SC not against Aadhaar for PAN cards, I-T returns

SC not against Aadhaar for PAN cards, I-T returns

Not must for welfare schemes: apex court

SC not against Aadhaar for PAN cards, I-T returns
The Supreme Court on Monday granted virtual approval to the government’s move to make Aadhaar compulsory for bank accounts, I-T returns and PAN cards. The court, however, reiterated that the government cannot make it mandatory for availing the benefits of different welfare schemes.

“If we understand the previous orders in the right context, we think you cannot enforce it (Aadhaar) for extending benefits,  but you can do it otherwise... something like for opening a bank account, it is not a benefit, so Aadhaar can be pressed for,” a three-judge bench headed by Chief Justice J S Khehar said.

“Filing income tax returns is any benefit? No. We don’t think so. You can ask someone to have a bank account on the basis of Aadhaar. That is not a benefit. But if you want to make it mandatory for a poor to get his meager pension, that could mean extending a benefit,” the bench, also comprising Justices D Y Chandrachud and Sanjay K Kaul, said. The court made these observations even as it declined to grant a plea for a definite date for considering a batch of matters relating to the validity of Aadhaar.

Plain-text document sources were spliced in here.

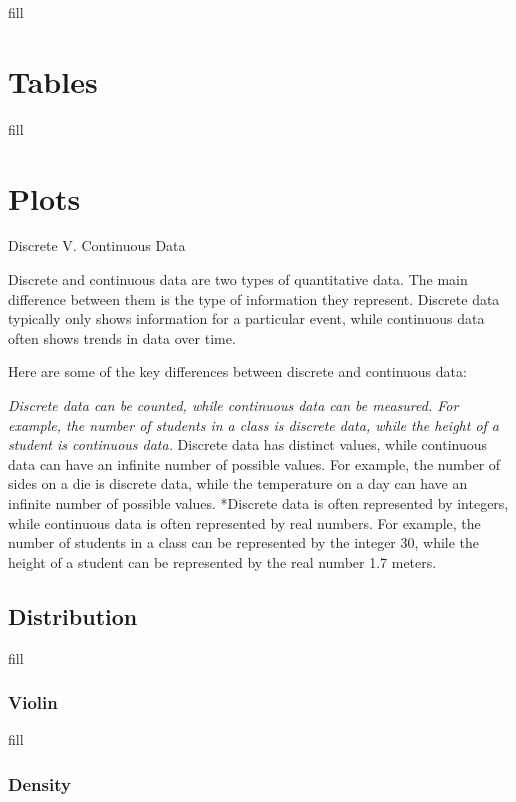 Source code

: \documentclass[
  b5paper]{book}
\begin{document}
fill

\hypertarget{tables}{%
\section{Tables}\label{tables}}

fill

\hypertarget{plots}{%
\section{Plots}\label{plots}}

Discrete V. Continuous Data

Discrete and continuous data are two types of quantitative data. The main difference between them is the type of information they represent. Discrete data typically only shows information for a particular event, while continuous data often shows trends in data over time.

Here are some of the key differences between discrete and continuous data:

\emph{Discrete data can be counted, while continuous data can be measured. For example, the number of students in a class is discrete data, while the height of a student is continuous data.} Discrete data has distinct values, while continuous data can have an infinite number of possible values. For example, the number of sides on a die is discrete data, while the temperature on a day can have an infinite number of possible values. *Discrete data is often represented by integers, while continuous data is often represented by real numbers. For example, the number of students in a class can be represented by the integer 30, while the height of a student can be represented by the real number 1.7 meters.

\hypertarget{distribution}{%
\subsection*{Distribution}\label{distribution}}

fill

\hypertarget{violin}{%
\subsubsection*{Violin}\label{violin}}

fill

\hypertarget{density}{%
\subsubsection*{Density}\label{density}}
\end{document}
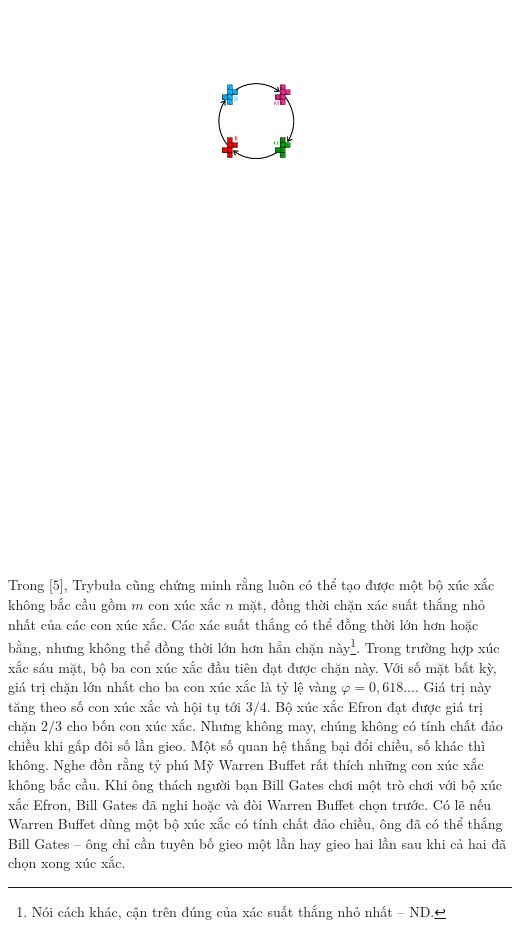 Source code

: \begin{multicols}{2}
\begin{figure}[H]
		\includegraphics[scale =0.8]{7}
		\vspace*{-10pt}
	\end{figure}
	Trong [$5$], Trybuła cũng chứng minh rằng luôn có thể tạo được một bộ xúc xắc không bắc cầu gồm $m$ con xúc xắc $n$ mặt, đồng thời chặn xác suất thắng nhỏ nhất của các con xúc xắc. Các xác suất thắng có thể đồng thời lớn hơn hoặc bằng, nhưng không thể đồng thời lớn hơn hẳn chặn này\footnote[3]{\color{quantoan}Nói cách khác, cận trên đúng của xác suất thắng nhỏ nhất -- ND.}.
	\vskip 0.05cm
	Trong trường hợp xúc xắc sáu mặt, bộ ba con xúc xắc đầu tiên đạt được chặn này. Với số mặt bất kỳ, giá trị chặn lớn nhất cho ba con xúc xắc là tỷ lệ vàng $\varphi = 0{,}618\dots$. Giá trị này tăng theo số con xúc xắc và hội tụ tới $3/4$.
	\vskip 0.05cm
	Bộ xúc xắc Efron đạt được giá trị chặn $2/3$ cho bốn con xúc xắc. Nhưng không may, chúng không có tính chất đảo chiều khi gấp đôi số lần gieo. Một số quan hệ thắng bại đổi chiều, số khác thì không.
	\vskip 0.05cm
	Nghe đồn rằng tỷ phú Mỹ Warren Buffet rất thích những con xúc xắc không bắc cầu. Khi ông thách người bạn Bill Gates chơi một trò chơi với bộ xúc xắc Efron, Bill Gates đã nghi hoặc và đòi Warren Buffet chọn trước. Có lẽ nếu Warren Buffet dùng một bộ xúc xắc có tính chất đảo chiều, ông đã có thể thắng Bill Gates -- ông chỉ cần tuyên bố gieo một lần hay gieo hai lần sau khi cả hai đã chọn xong xúc xắc.

\end{multicols}
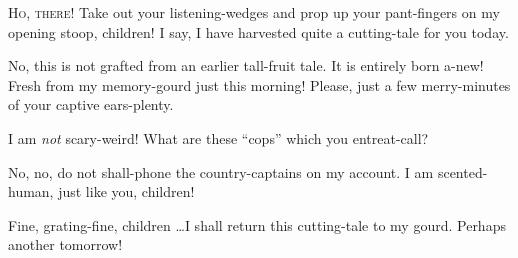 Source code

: 
\lettrine{H}{o, there!}
Take out your listening-wedges and prop up your pant-fingers
on my opening stoop, children! I say, I have harvested quite a
cutting-tale for you today.

No, this is not grafted from an earlier tall-fruit tale. It is entirely
born a-new! Fresh from my memory-gourd just this morning! Please, just a
few merry-minutes of your captive ears-plenty.

I am \emph{not} scary-weird! What are these ``cops'' which you
entreat-call?

No, no, do not shall-phone the country-captains on my account. I am
scented-human, just like you, children!

Fine, grating-fine, children \ldots I shall return this cutting-tale to my
gourd. Perhaps another tomorrow!
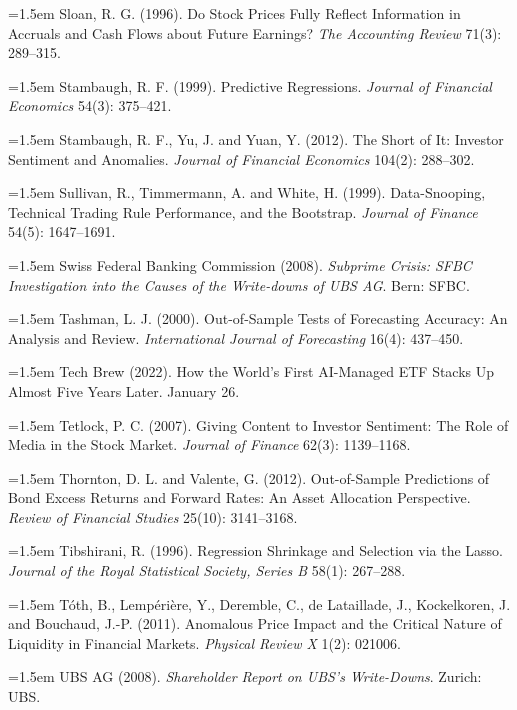 \hangindent=1.5em Sloan, R. G. (1996). Do Stock Prices Fully Reflect Information in Accruals and Cash Flows about Future Earnings? \emph{The Accounting Review} 71(3): 289--315.

\hangindent=1.5em Stambaugh, R. F. (1999). Predictive Regressions. \emph{Journal of Financial Economics} 54(3): 375--421.

\hangindent=1.5em Stambaugh, R. F., Yu, J. and Yuan, Y. (2012). The Short of It: Investor Sentiment and Anomalies. \emph{Journal of Financial Economics} 104(2): 288--302.

\hangindent=1.5em Sullivan, R., Timmermann, A. and White, H. (1999). Data-Snooping, Technical Trading Rule Performance, and the Bootstrap. \emph{Journal of Finance} 54(5): 1647--1691.

\hangindent=1.5em Swiss Federal Banking Commission (2008). \emph{Subprime Crisis: SFBC Investigation into the Causes of the Write-downs of UBS AG}. Bern: SFBC.

\hangindent=1.5em Tashman, L. J. (2000). Out-of-Sample Tests of Forecasting Accuracy: An Analysis and Review. \emph{International Journal of Forecasting} 16(4): 437--450.

\hangindent=1.5em Tech Brew (2022). How the World's First AI-Managed ETF Stacks Up Almost Five Years Later. January 26.

\hangindent=1.5em Tetlock, P. C. (2007). Giving Content to Investor Sentiment: The Role of Media in the Stock Market. \emph{Journal of Finance} 62(3): 1139--1168.

\hangindent=1.5em Thornton, D. L. and Valente, G. (2012). Out-of-Sample Predictions of Bond Excess Returns and Forward Rates: An Asset Allocation Perspective. \emph{Review of Financial Studies} 25(10): 3141--3168.

\hangindent=1.5em Tibshirani, R. (1996). Regression Shrinkage and Selection via the Lasso. \emph{Journal of the Royal Statistical Society, Series B} 58(1): 267--288.

\hangindent=1.5em T\'oth, B., Lemp\'eri\`ere, Y., Deremble, C., de Lataillade, J., Kockelkoren, J. and Bouchaud, J.-P. (2011). Anomalous Price Impact and the Critical Nature of Liquidity in Financial Markets. \emph{Physical Review X} 1(2): 021006.

\hangindent=1.5em UBS AG (2008). \emph{Shareholder Report on UBS's Write-Downs}. Zurich: UBS.

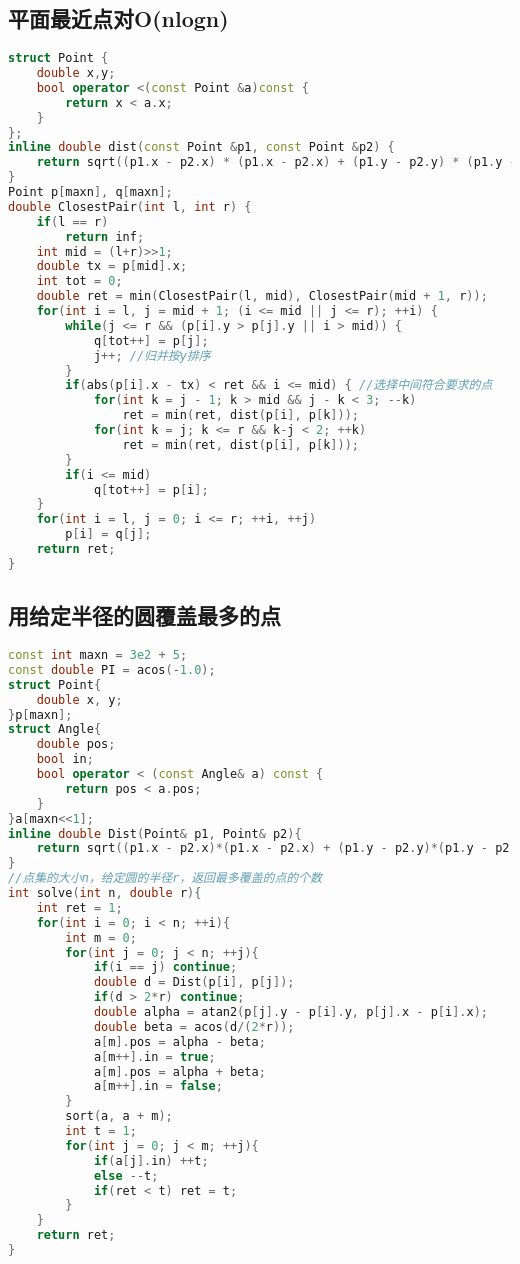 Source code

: \subsection{平面最近点对O(nlogn)}

\begin{lstlisting}[language=C++]
struct Point {
    double x,y;
    bool operator <(const Point &a)const {
        return x < a.x;
    }
};
inline double dist(const Point &p1, const Point &p2) {
    return sqrt((p1.x - p2.x) * (p1.x - p2.x) + (p1.y - p2.y) * (p1.y - p2.y));
}
Point p[maxn], q[maxn];
double ClosestPair(int l, int r) {
    if(l == r)
        return inf;
    int mid = (l+r)>>1;
    double tx = p[mid].x;
    int tot = 0;
    double ret = min(ClosestPair(l, mid), ClosestPair(mid + 1, r));
    for(int i = l, j = mid + 1; (i <= mid || j <= r); ++i) {
        while(j <= r && (p[i].y > p[j].y || i > mid)) {
            q[tot++] = p[j];
            j++; //归并按y排序
        }
        if(abs(p[i].x - tx) < ret && i <= mid) { //选择中间符合要求的点
            for(int k = j - 1; k > mid && j - k < 3; --k)
                ret = min(ret, dist(p[i], p[k]));
            for(int k = j; k <= r && k-j < 2; ++k)
                ret = min(ret, dist(p[i], p[k]));
        }
        if(i <= mid)
            q[tot++] = p[i];
    }
    for(int i = l, j = 0; i <= r; ++i, ++j)
        p[i] = q[j];
    return ret;
}
\end{lstlisting}

\subsection{用给定半径的圆覆盖最多的点}

\begin{lstlisting}[language=C++]
const int maxn = 3e2 + 5;
const double PI = acos(-1.0);
struct Point{
    double x, y;
}p[maxn];
struct Angle{
    double pos;
    bool in;
    bool operator < (const Angle& a) const {
        return pos < a.pos;
    }
}a[maxn<<1];
inline double Dist(Point& p1, Point& p2){
    return sqrt((p1.x - p2.x)*(p1.x - p2.x) + (p1.y - p2.y)*(p1.y - p2.y));
}
//点集的大小n，给定圆的半径r，返回最多覆盖的点的个数
int solve(int n, double r){
    int ret = 1;
    for(int i = 0; i < n; ++i){
        int m = 0;
        for(int j = 0; j < n; ++j){
            if(i == j) continue;
            double d = Dist(p[i], p[j]);
            if(d > 2*r) continue;
            double alpha = atan2(p[j].y - p[i].y, p[j].x - p[i].x);
            double beta = acos(d/(2*r));
            a[m].pos = alpha - beta;
            a[m++].in = true;
            a[m].pos = alpha + beta;
            a[m++].in = false;
        }
        sort(a, a + m);
        int t = 1;
        for(int j = 0; j < m; ++j){
            if(a[j].in) ++t;
            else --t;
            if(ret < t) ret = t;
        }
    }
    return ret;
}
\end{lstlisting}

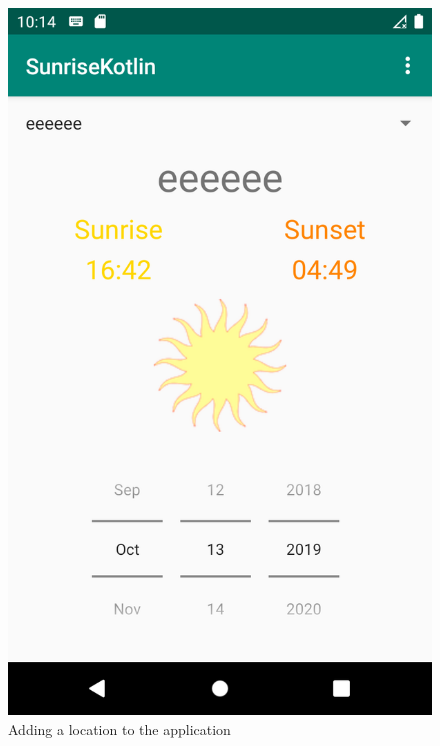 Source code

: \documentclass{scrartcl}
\begin{document}
\begin{figure}[h]
    \includegraphics[scale=0.2]{images/screen4.png}
    \caption{Adding a location to the application}
\end{figure}

\pagebreak
\end{document}
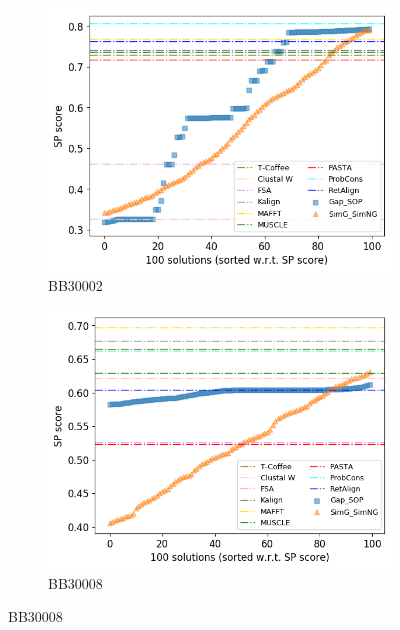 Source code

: \begin{figure}[!htbp]
	
	\begin{adjustwidth}{-1cm}{-1cm}
		\centering
		\begin{subfigure}{0.22\textwidth}
			\includegraphics[width=\columnwidth]{Figure/summary/precomputedInit/Balibase/BB30002_pairs_density_single_run_2}
			\caption{BB30002}
		\end{subfigure}	
		\begin{subfigure}{0.22\textwidth}
			\includegraphics[width=\columnwidth]{Figure/summary/precomputedInit/Balibase/BB30008_pairs_density_single_run_2}
			\caption{BB30008}

\end{subfigure}
\end{adjustwidth}
\end{figure}
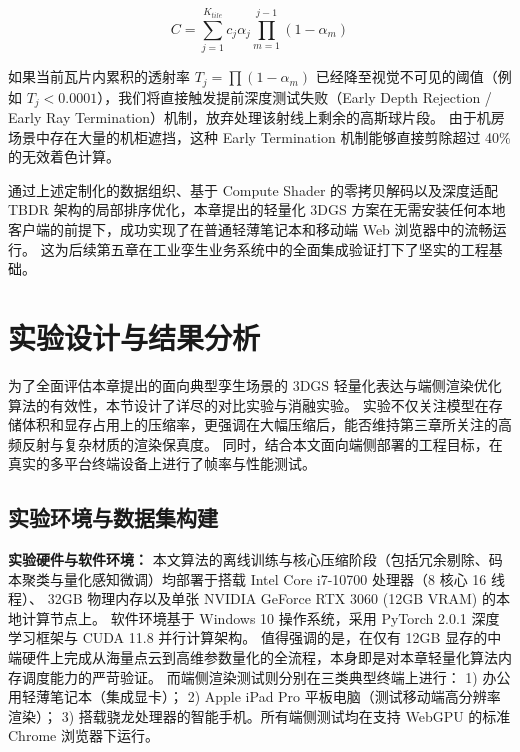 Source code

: \begin{equation}
    C = \sum_{j=1}^{K_{tile}} c_j \alpha_j \prod_{m=1}^{j-1}(1-\alpha_m)
\end{equation}

如果当前瓦片内累积的透射率 $T_j = \prod (1-\alpha_m)$ 已经降至视觉不可见的阈值（例如 $T_j < 0.0001$），我们将直接触发提前深度测试失败（Early Depth Rejection / Early Ray Termination）机制，放弃处理该射线上剩余的高斯球片段。
由于机房场景中存在大量的机柜遮挡，这种 Early Termination 机制能够直接剪除超过 40\% 的无效着色计算。

通过上述定制化的数据组织、基于 Compute Shader 的零拷贝解码以及深度适配 TBDR 架构的局部排序优化，本章提出的轻量化 3DGS 方案在无需安装任何本地客户端的前提下，成功实现了在普通轻薄笔记本和移动端 Web 浏览器中的流畅运行。
这为后续第五章在工业孪生业务系统中的全面集成验证打下了坚实的工程基础。


\section{实验设计与结果分析}
\label{sec:experiments}

为了全面评估本章提出的面向典型孪生场景的 3DGS 轻量化表达与端侧渲染优化算法的有效性，本节设计了详尽的对比实验与消融实验。
实验不仅关注模型在存储体积和显存占用上的压缩率，更强调在大幅压缩后，能否维持第三章所关注的高频反射与复杂材质的渲染保真度。
同时，结合本文面向端侧部署的工程目标，在真实的多平台终端设备上进行了帧率与性能测试。

\subsection{实验环境与数据集构建}
\label{subsec:exp_setup}

\textbf{实验硬件与软件环境：} 本文算法的离线训练与核心压缩阶段（包括冗余剔除、码本聚类与量化感知微调）均部署于搭载 Intel Core i7-10700 处理器（8 核心 16 线程）、
32GB 物理内存以及单张 NVIDIA GeForce RTX 3060 (12GB VRAM) 的本地计算节点上。
软件环境基于 Windows 10 操作系统，采用 PyTorch 2.0.1 深度学习框架与 CUDA 11.8 并行计算架构。
值得强调的是，在仅有 12GB 显存的中端硬件上完成从海量点云到高维参数量化的全流程，本身即是对本章轻量化算法内存调度能力的严苛验证。
而端侧渲染测试则分别在三类典型终端上进行：
1) 办公用轻薄笔记本（集成显卡）；
2) Apple iPad Pro 平板电脑（测试移动端高分辨率渲染）；
3) 搭载骁龙处理器的智能手机。所有端侧测试均在支持 WebGPU 的标准 Chrome 浏览器下运行。

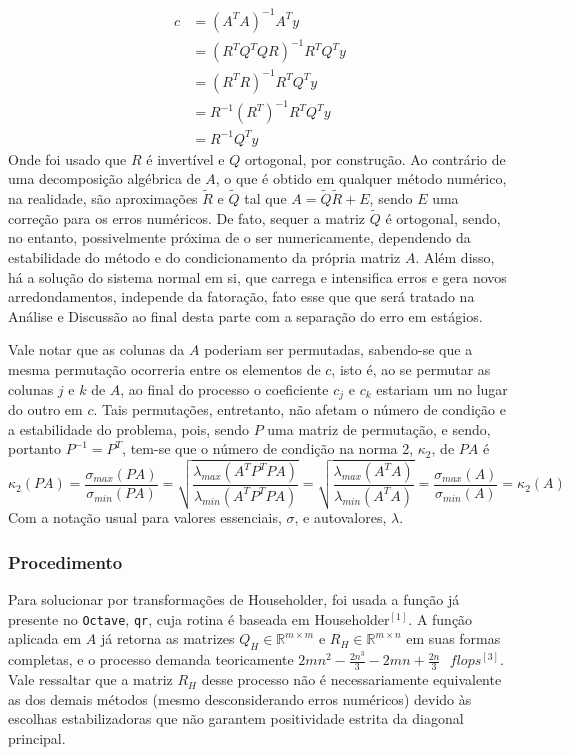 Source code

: \documentclass[a4paper, 12pt]{article}
\newcommand*\R{\mathbb{R}}
\begin{document}
\begin{align}
\label{eqn:nor}
c&=(A^TA)^{-1}A^Ty \nonumber \\
&=(R^TQ^TQR)^{-1}R^TQ^Ty \nonumber \\
&=(R^TR)^{-1}R^TQ^Ty \nonumber \\
&=R^{-1}(R^T)^{-1}R^TQ^Ty \nonumber \\
&=R^{-1}Q^Ty
\end{align}
Onde foi usado que $R$ é invertível e $Q$ ortogonal, por construção. Ao contrário de uma decomposição algébrica de $A$, o que é obtido em qualquer método numérico, na realidade, são aproximações $\tilde{R}$ e $\tilde{Q}$ tal que $A=\tilde{Q}\tilde{R}+E$, sendo $E$ uma correção para os erros numéricos. De fato, sequer a matriz $\tilde{Q}$ é ortogonal, sendo, no entanto, possivelmente próxima de o ser numericamente, dependendo da estabilidade do método e do condicionamento da própria matriz $A$. Além disso, há a solução do sistema normal em si, que carrega e intensifica erros e gera novos arredondamentos, independe da fatoração, fato esse que que será tratado na Análise e Discussão ao final desta parte com a separação do erro em estágios. 

Vale notar que as colunas da $A$ poderiam ser permutadas, sabendo-se que a mesma permutação ocorreria entre os elementos de $c$, isto é, ao se permutar as colunas $j$ e $k$ de $A$, ao final do processo o coeficiente $c_j$ e $c_k$ estariam um no lugar do outro em $c$. Tais permutações, entretanto, não afetam o número de condição e a estabilidade do problema, pois, sendo $P$ uma matriz de permutação, e sendo, portanto $P^{-1}=P^T$, tem-se que o número de condição na norma 2, $\kappa_2$, de $PA$ é
\[
\kappa_2(PA)=\frac{\sigma_{max}(PA)}{\sigma_{min}(PA)}=\sqrt{\frac{\lambda_{max}(A^TP^TPA)}{\lambda_{min}(A^TP^TPA)}}=\sqrt{\frac{\lambda_{max}(A^TA)}{\lambda_{min}(A^TA)}}=\frac{\sigma_{max}(A)}{\sigma_{min}(A)}=\kappa_2(A)
\]
Com a notação usual para valores essenciais, $\sigma$, e autovalores, $\lambda$.

\subsubsection{Procedimento}
Para solucionar por transformações de Householder, foi usada a função já presente no \verb+Octave+, \verb+qr+, cuja rotina é baseada em Householder$^{[1]}$. A função aplicada em $A$ já retorna as matrizes $Q_H\in \R^{m\times m}$ e $R_H\in \R^{m\times n}$ em suas formas completas, e o processo demanda teoricamente $2mn^2-\frac{2n^3}{3}-2mn+\frac{2n}{3}\text{ }flops^{[3]}$. Vale ressaltar que a matriz $R_H$ desse processo não é necessariamente equivalente as dos demais métodos (mesmo desconsiderando erros numéricos) devido às escolhas estabilizadoras que não garantem positividade estrita da diagonal principal.
 
\end{document}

The government had announced making Aadhaar, issued by the UIDAI, mandatory for income tax returns and PAN cards to avoid duplicity. It also issued directives to telecom operators to reverify users using Aadhaar following a nod from the apex court in a separate case.

Appearing for petitioner K S Puttaswamy, senior advocate Shyam Divan pointed out that the government was coming up with notifications one after the other, making Aadhaar mandatory for different services and schemes.

Puttaswamy is a retired judge of the Karnataka High Court. Divan contended the apex court’s orders were being breached by the government. He said the court had categorically stated that no person should suffer for not getting the Aadhaar card, by making it voluntary only.

Divan also sought direction to set up a Constitution bench to deal with the issue. Disallowing the request, the bench said, “We think this will have to go to a seven-judge bench. It is going to take us some time to spare seven judges.”